Кен Кизи - Порою нестерпимо хочется...

На нашем сайте KnigaRead.com Вы можете абсолютно бесплатно читать книгу онлайн Кен Кизи, "Порою нестерпимо хочется..." бесплатно, без регистрации.
Перейти на страницу:

Он преодолевает подъем и оглядывается. Рядом с известняковой печью сложена огромная пирамида поленьев, которые сияют на солнце, как слитки какого-то блестящего металла. Топор, воткнутый в пень, указывает на старый кирпично-красный амбар, одна стена которого увита листьями дикого винограда. Спереди, на огромной раздвижной двери, осевшей и соскочившей со своих полозьев, сушатся и дубятся шкуры енота, лисы и мускусной крысы. Кто их поймал и содрал с них шкуры? В нашем мире, сегодня? Кто это играет в «Следопыта» в лесах, полных радиоактивных осадков? А с краю, отдельно, в полном одиночестве, похожее скорее на неровно вырезанное оконце, чем на звериную шкуру, – темное пятно медвежьего меха. Что это за племя, столь поглощенное собой, что грезит наяву?

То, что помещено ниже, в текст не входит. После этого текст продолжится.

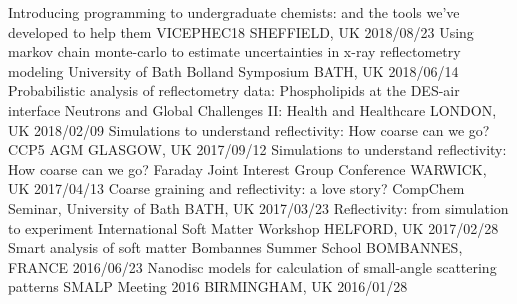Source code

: \begin{cvhonors}
  \cvhonor
    {Introducing programming to undergraduate chemists: and the tools we've developed to help them}
    {VICEPHEC18}
    {SHEFFIELD, UK}
    {2018/08/23}
  \cvhonor
    {Using markov chain monte-carlo to estimate uncertainties in x-ray reflectometry modeling}
    {University of Bath Bolland Symposium}
    {BATH, UK}
    {2018/06/14}
  \cvhonor
    {Probabilistic analysis of reflectometry data: Phospholipids at the DES-air interface}
    {Neutrons and Global Challenges II: Health and Healthcare}
    {LONDON, UK}
    {2018/02/09}
  \cvhonor
    {Simulations to understand reflectivity: How coarse can we go?}
    {CCP5 AGM}
    {GLASGOW, UK}
    {2017/09/12}
  \cvhonor
  	{Simulations to understand reflectivity: How coarse can we go?}
    {Faraday Joint Interest Group Conference}
    {WARWICK, UK}
    {2017/04/13}
  \cvhonor
  	{Coarse graining and reflectivity: a love story?}
    {CompChem Seminar, University of Bath}
    {BATH, UK}
    {2017/03/23}
  \cvhonor
  	{Reflectivity: from simulation to experiment}
    {International Soft Matter Workshop}
    {HELFORD, UK}
    {2017/02/28}
  \cvhonor
    {Smart analysis of soft matter}
    {Bombannes Summer School}
    {BOMBANNES, FRANCE}
    {2016/06/23}
  \cvhonor
    {Nanodisc models for calculation of small-angle scattering patterns}
    {SMALP Meeting 2016}
    {BIRMINGHAM, UK}
    {2016/01/28}
\end{cvhonors}
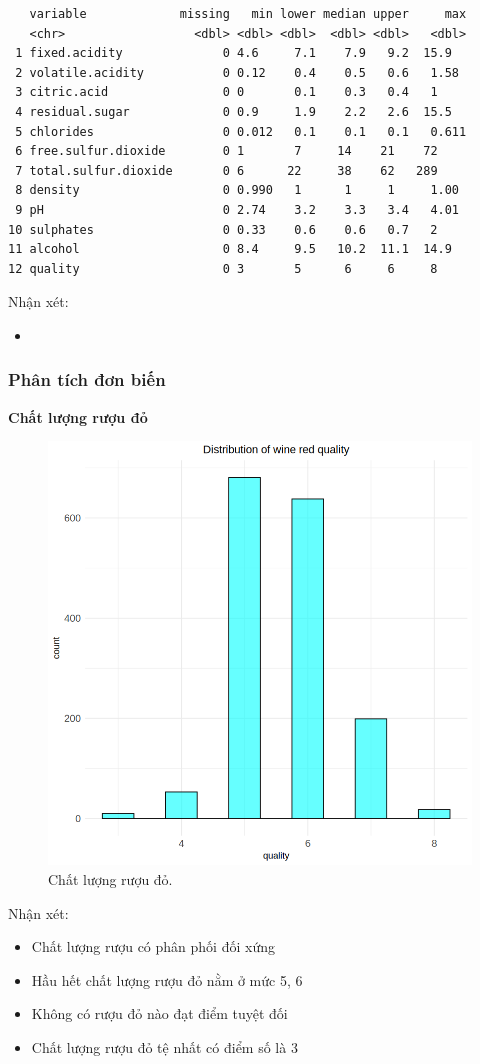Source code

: \begin{lstlisting}
   variable             missing   min lower median upper     max
   <chr>                  <dbl> <dbl> <dbl>  <dbl> <dbl>   <dbl>
 1 fixed.acidity              0 4.6     7.1    7.9   9.2  15.9  
 2 volatile.acidity           0 0.12    0.4    0.5   0.6   1.58 
 3 citric.acid                0 0       0.1    0.3   0.4   1    
 4 residual.sugar             0 0.9     1.9    2.2   2.6  15.5  
 5 chlorides                  0 0.012   0.1    0.1   0.1   0.611
 6 free.sulfur.dioxide        0 1       7     14    21    72    
 7 total.sulfur.dioxide       0 6      22     38    62   289    
 8 density                    0 0.990   1      1     1     1.00 
 9 pH                         0 2.74    3.2    3.3   3.4   4.01 
10 sulphates                  0 0.33    0.6    0.6   0.7   2    
11 alcohol                    0 8.4     9.5   10.2  11.1  14.9  
12 quality                    0 3       5      6     6     8   
\end{lstlisting}
Nhận xét:
\begin{itemize}
    \item 
\end{itemize}

\subsubsection{Phân tích đơn biến}

\textbf{Chất lượng rượu đỏ}
\begin{figure}[H]
    \centering
    \includegraphics[width=0.75\columnwidth]{wine_figures/red_quality.png}
    \caption{Chất lượng rượu đỏ.}
    \label{fig:red_quality}
\end{figure}
Nhận xét:
\begin{itemize}
    \item Chất lượng rượu có phân phối đối xứng 
    \item Hầu hết chất lượng rượu đỏ nằm ở mức 5, 6
    \item Không có rượu đỏ nào đạt điểm tuyệt đối
    \item Chất lượng rượu đỏ tệ nhất có điểm số là 3
\end{itemize}

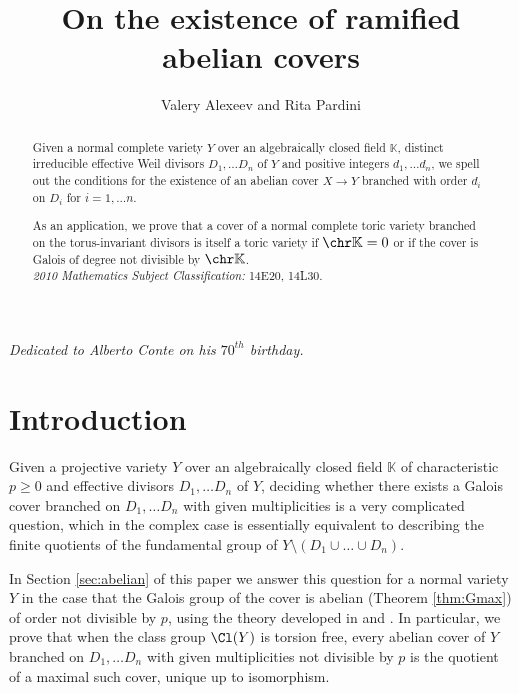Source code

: \documentclass[10pt]{amsart}
\date{}
\author{Valery Alexeev and Rita Pardini}
\title{On the existence of ramified abelian covers}
\numberwithin{equation}{section}
\begin{document}
 

\begin{abstract}
  Given a normal complete   variety $Y$ over an algebraically closed field $\mathbb K$, distinct irreducible  effective  Weil divisors $D_1, \dots D_n$ of $Y$ and  positive  integers $d_1,\dots d_n$, we spell out the conditions  for the existence of an abelian cover $X\to Y$ branched with order $d_i$ on $D_i$ for $i=1,\dots n$.
  
  As an application, we   prove that a  cover of a  normal complete toric variety 
  branched on  the torus-invariant divisors is itself a toric variety if  $\chr \mathbb K=0$ or if the cover is Galois of degree not divisible by $\chr \mathbb K$.\\
 {\em  2010 Mathematics Subject Classification:} 14E20, 14L30.
  \end{abstract}


\maketitle


{\em Dedicated to Alberto  Conte on his $70^{th}$ birthday.}
\setcounter{tocdepth}{1}
\tableofcontents

\section{Introduction}
\label{sec:intro}

Given a  projective variety $Y$ over an algebraically closed field $\mathbb K$ of characteristic $p\ge 0$  and effective divisors $D_1,\dots D_n$ of $Y$,  deciding whether there exists a Galois cover branched on $D_1, \dots D_n$ with given multiplicities is a very  complicated question, which in the complex case is essentially equivalent to describing the finite quotients of the  fundamental group of $Y\setminus(D_1\cup\dots \cup D_n)$. 

In Section \ref{sec:abelian} of this paper we answer  this question
for a normal variety $Y$ in the case that  the Galois group of the
cover is  abelian (Theorem \ref{thm:Gmax}) of order not divisible by $p$, using  the theory developed in 
\cite{Pardini_AbelianCovers} and  \cite{AlexeevPardini_Covers}.
In particular, we prove that when the  class group $\Cl(Y)$ is torsion free, every abelian cover of $Y$ branched on $D_1, \dots D_n$ with given multiplicities not divisible by $p$ is the quotient of a maximal such cover, unique up to isomorphism. 
\end{document}
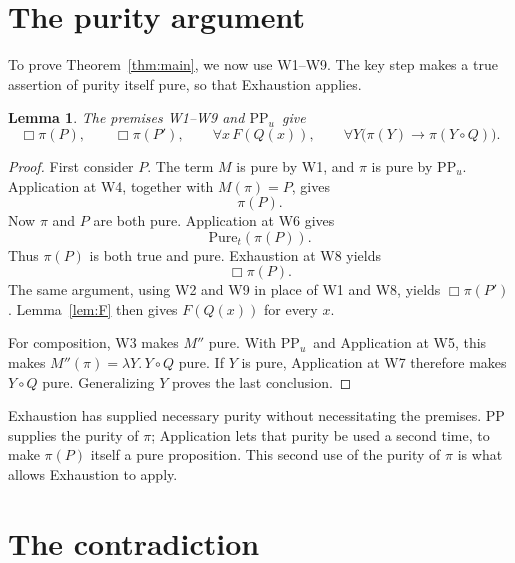 \documentclass[12pt,leqno]{article}
\newcommand{\IC}{\ensuremath{\rightarrow}}
\newcommand{\Pure}{\ensuremath{\mathrm{Pure}}}
\newcommand{\PPu}{\ensuremath{\mathrm{PP}_u}}
\theoremstyle{plain}
\newtheorem{lemma}{Lemma}
\begin{document}
\section{The purity argument}

To prove Theorem~\ref{thm:main}, we now use W1--W9. The key step makes
a true assertion of purity itself pure, so that Exhaustion applies.

\begin{lemma}\label{lem:G}
The premises W1--W9 and \PPu\ give
\[
 \Box\pi(P),\qquad \Box\pi(P'),\qquad
 \forall x\,F(Q(x)),\qquad
 \forall Y\bigl(\pi(Y)\IC\pi(Y\circ Q)\bigr).
\]
\end{lemma}
\begin{proof}
First consider \(P\). The term \(M\) is pure by W1, and \(\pi\) is
pure by \PPu. Application at W4, together with \(M(\pi)=P\), gives
\[
 \pi(P).
\]
Now \(\pi\) and \(P\) are both pure. Application at W6 gives
\[
 \Pure_t(\pi(P)).
\]
Thus \(\pi(P)\) is both true and pure. Exhaustion at W8 yields
\[
 \Box\pi(P).
\]
The same argument, using W2 and W9 in place of W1 and W8, yields
\(\Box\pi(P')\). Lemma~\ref{lem:F} then gives \(F(Q(x))\) for every \(x\).

For composition, W3 makes \(M''\) pure. With \PPu\ and Application
at W5, this makes \(M''(\pi)=\lambda Y.\,Y\circ Q\) pure.
If \(Y\) is pure, Application at W7 therefore makes \(Y\circ Q\) pure.
Generalizing \(Y\) proves the last conclusion.
\end{proof}

Exhaustion has supplied necessary purity without necessitating the
premises. PP supplies the purity of \(\pi\); Application lets
that purity be used a second time, to make \(\pi(P)\) itself a pure
proposition. This second use of the purity of \(\pi\) is what allows
Exhaustion to apply.

\section{The contradiction}
\end{document}
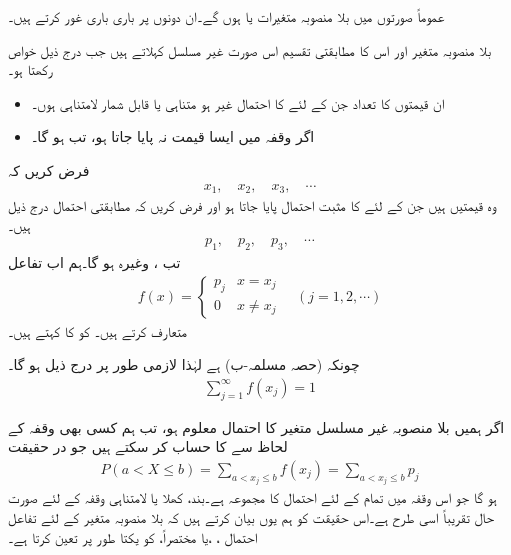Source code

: عموماً صورتوں میں بلا منصوبہ متغیرات  یا  ہوں گے۔ان دونوں پر باری باری غور کرتے ہیں۔

بلا منصوبہ متغیر  اور اس کا مطابقتی تقسیم اس صورت غیر مسلسل کہلاتے ہیں جب  درج ذیل خواص رکھتا ہو۔
\begin{itemize}
\item
ان قیمتوں کا تعداد جن کے لئے  کا احتمال غیر  ہو متناہی یا قابل شمار لامتناہی ہوں۔\\
\item
اگر وقفہ  میں ایسا قیمت نہ پایا جاتا ہو، تب  ہو گا۔ 
\end{itemize}

فرض کریں کہ
\begin{align*}
x_1,\quad x_2,\quad x_3,\quad \cdots
\end{align*}
وہ قیمتیں ہیں جن کے لئے  کا مثبت احتمال پایا جاتا ہو اور فرض کریں کہ مطابقتی احتمال درج ذیل ہیں۔
\begin{align*}
p_1,\quad p_2,\quad p_3,\quad \cdots
\end{align*}
تب ، وغیرہ ہو گا۔ہم اب تفاعل
\begin{align}\label{مساوات_شماریات_غیر_مسلسل_متغیر_ب}
f(x)=
\begin{cases}
p_j& x=x_j\\
0&x\ne x_j
\end{cases}\quad
 (j=1,2,\cdots)
\end{align}
متعارف کرتے ہیں۔ کو  کا  کہتے ہیں۔

چونکہ  (حصہ  مسلمہ-ب) ہے لہٰذا لازمی طور پر درج ذیل ہو گا۔
\begin{align}\label{مساوات_شماریات_غیر_مسلسل_متغیر_پ}
\sum_{j=1}^{\infty} f(x_j)=1
\end{align}

اگر ہمیں بلا منصوبہ غیر مسلسل متغیر  کا احتمال معلوم ہو، تب ہم کسی بھی وقفہ  کے لحاظ سے   کا حساب کر سکتے ہیں جو در حقیقت
\begin{align}\label{مساوات_شماریات_غیر_مسلسل_متغیر_ت}
P(a<X\le b)=\sum_{a<x_j\le b} f(x_j)=\sum_{a<x_j\le b} p_j
\end{align}
ہو گا جو اس وقفہ میں تمام  کے لئے احتمال  کا مجموعہ ہے۔بند، کھلا یا لامتناہی وقفہ کے لئے صورت حال تقریباً اسی طرح ہے۔اس حقیقت کو ہم یوں بیان کرتے ہیں کہ بلا منصوبہ متغیر  کے لئے  تفاعل احتمال ،  ،یا مختصراً،   کو یکتا طور پر تعین کرتا ہے۔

Он уставился в темную заводь меха, как в темное окно, пытаясь что-то различить за ним. Хэнк уже входил в дом…

(Когда я вошел на кухню, Генри уже ел. Я говорю ему, что вернулся Малыш, и он, не вынимая кости, торчащей из жирного рта, как клык у кабана, поднимает глаза.

– Какой малыш? – кричит он сквозь кость. – Куда вернулся? Какой малыш?

– Твой сын вернулся домой, – говорю я ему. – Леланд Стэнфорд, огромный как жизнь. Господи, да можешь ты наконец оторваться от жратвы? – Я говорю спокойно и деловито, потому что совершенно не хочу, чтобы он начал заводиться. Потом поворачиваюсь к Джо Бену: – Джоби, где Вив?

– Наверно, наверху, пудрит нос. И она, и Джэн здесь…

– Постой! О чем это ты говорил, какой малыш, чей сын?

– Твой сын, черт побери, Леланд.

– Брехня! – Он думает, что я опять вешаю ему лапшу на уши. – Никто никуда не вернулся!

– Как хочешь. – Я пожимаю плечами и делаю вид, что собираюсь сесть. – Просто решил, что надо тебе сказать…

– Что! – Он изо всех сил шмякает по столу своей вилкой. – Я хочу знать, какого черта, что происходит у меня за спиной? Какого дьявола, я не потерплю…

– Генри, вынь изо рта кость и выслушай меня. Если ты хотя бы на минуту успокоишься, я постараюсь все тебе объяснить. Твой сын, Леланд, вернулся домой…

– Где он? Дайте-ка мне взглянуть на этого говнюка!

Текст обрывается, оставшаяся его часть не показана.